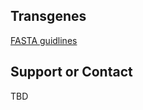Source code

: ## Transgenes

[FASTA guidlines](https://mskcc.ent.box.com/file/835061199888?s=tg3m8zg66rubkseokc45pn5a11w6sjz0)

## Support or Contact

TBD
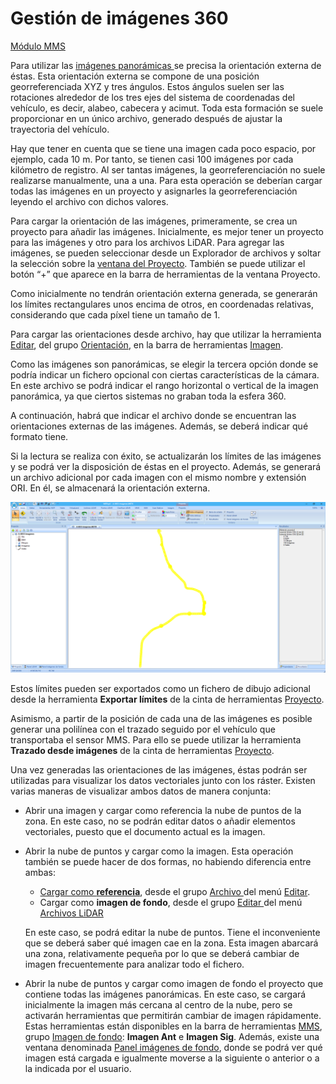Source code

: # Gestión de imágenes 360

[Módulo MMS](./)

Para utilizar las [imágenes panorámicas ](archivos-de-imagen-360-mms.md)se precisa la orientación externa de éstas. Esta orientación externa se compone de una posición georreferenciada XYZ y tres ángulos. Estos ángulos suelen ser las rotaciones alrededor de los tres ejes del sistema de coordenadas del vehículo, es decir, alabeo, cabecera y acimut. Toda esta formación se suele proporcionar en un único archivo, generado después de ajustar la trayectoria del vehículo.

Hay que tener en cuenta que se tiene una imagen cada poco espacio, por ejemplo, cada 10 m. Por tanto, se tienen casi 100 imágenes por cada kilómetro de registro. Al ser tantas imágenes, la georreferenciación no suele realizarse manualmente, una a una. Para esta operación se deberían cargar todas las imágenes en un proyecto y asignarles la georreferenciación leyendo el archivo con dichos valores.

Para cargar la orientación de las imágenes, primeramente, se crea un proyecto para añadir las imágenes. Inicialmente, es mejor tener un proyecto para las imágenes y otro para los archivos LiDAR. Para agregar las imágenes, se pueden seleccionar desde un Explorador de archivos y soltar la selección sobre la [ventana del Proyecto](../introduccion/paneles-de-la-aplicacion/panel-proyecto.md). También se puede utilizar el botón “+” que aparece en la barra de herramientas de la ventana Proyecto.

Como inicialmente no tendrán orientación externa generada, se generarán los límites rectangulares unos encima de otros, en coordenadas relativas, considerando que cada píxel tiene un tamaño de 1.

Para cargar las orientaciones desde archivo, hay que utilizar la herramienta [Editar](../herramientas-para-imagenes/editar-orientacion-de-imagenes-desde-archivo.md), del grupo [Orientación](../fichas-de-herramientas/ficha-de-herramientas-imagen/orientacion.md), en la barra de herramientas [Imagen](../fichas-de-herramientas/ficha-de-herramientas-imagen/).

Como las imágenes son panorámicas, se elegir la tercera opción donde se podría indicar un fichero opcional con ciertas características de la cámara. En este archivo se podrá indicar el rango horizontal o vertical de la imagen panorámica, ya que ciertos sistemas no graban toda la esfera 360.

A continuación, habrá que indicar el archivo donde se encuentran las orientaciones externas de las imágenes. Además, se deberá indicar qué formato tiene.

Si la lectura se realiza con éxito, se actualizarán los límites de las imágenes y se podrá ver la disposición de éstas en el proyecto. Además, se generará un archivo adicional por cada imagen con el mismo nombre y extensión ORI. En él, se almacenará la orientación externa.

![Vista de un proyecto con im&#xE1;genes 360 cargadas](../../.gitbook/assets/image%20%2817%29.png)

Estos límites pueden ser exportados como un fichero de dibujo adicional desde la herramienta **Exportar límites** de la cinta de herramientas [Proyecto](../fichas-de-herramientas/ficha-de-herramientas-proyecto/limites-proyecto.md).

Asimismo, a partir de la posición de cada una de las imágenes es posible generar una polilínea con el trazado seguido por el vehículo que transportaba el sensor MMS. Para ello se puede utilizar la herramienta **Trazado desde imágenes** de la cinta de herramientas [Proyecto](../fichas-de-herramientas/ficha-de-herramientas-proyecto/limites-proyecto.md).

Una vez generadas las orientaciones de las imágenes, éstas podrán ser utilizadas para visualizar los datos vectoriales junto con los ráster. Existen varias maneras de visualizar ambos datos de manera conjunta:

* Abrir una imagen y cargar como referencia la nube de puntos de la zona. En este caso, no se podrán editar datos o añadir elementos vectoriales, puesto que el documento actual es la imagen.
* Abrir la nube de puntos y cargar como la imagen. Esta operación también se puede hacer de dos formas, no habiendo diferencia entre ambas:

  * [Cargar como **referencia**](../operaciones-con-archivos/abrir-archivos-de-referencia.md), desde el grupo [Archivo ](../fichas-de-herramientas/ficha-de-herramientas-editar/editar-archivo.md)del menú [Editar](../fichas-de-herramientas/ficha-de-herramientas-editar/).
  * Cargar como **imagen de fondo**, desde el grupo [Editar ](../fichas-de-herramientas/ficha-de-herramientas-archivos-lidar/editar-puntos-en-archivos-lidar.md)del menú [Archivos LiDAR](../fichas-de-herramientas/ficha-de-herramientas-archivos-lidar/)

  En este caso, se podrá editar la nube de puntos. Tiene el inconveniente que se deberá saber qué imagen cae en la zona. Esta imagen abarcará una zona, relativamente pequeña por lo que se deberá cambiar de imagen frecuentemente para analizar todo el fichero.

* Abrir la nube de puntos y cargar como imagen de fondo el proyecto que contiene todas las imágenes panorámicas. En este caso, se cargará inicialmente la imagen más cercana al centro de la nube, pero se activarán herramientas que permitirán cambiar de imagen rápidamente. Estas herramientas están disponibles en la barra de herramientas [MMS](../fichas-de-herramientas/ficha-de-herramientas-mms.md), grupo [Imagen de fondo](imagen-de-fondo.md): **Imagen Ant** e **Imagen Sig**. Además, existe una ventana denominada [Panel imágenes de fondo](../introduccion/paneles-de-la-aplicacion/panel-imagenes-de-fondo.md), donde se podrá ver qué imagen está cargada e igualmente moverse a la siguiente o anterior o a la indicada por el usuario.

▬▬▬

Aim of the task: For the word "deberá", show every line of the entries that holds it.

Output of the task:
A continuación, habrá que indicar el archivo donde se encuentran las orientaciones externas de las imágenes. Además, se deberá indicar qué formato tiene.
  En este caso, se podrá editar la nube de puntos. Tiene el inconveniente que se deberá saber qué imagen cae en la zona. Esta imagen abarcará una zona, relativamente pequeña por lo que se deberá cambiar de imagen frecuentemente para analizar todo el fichero.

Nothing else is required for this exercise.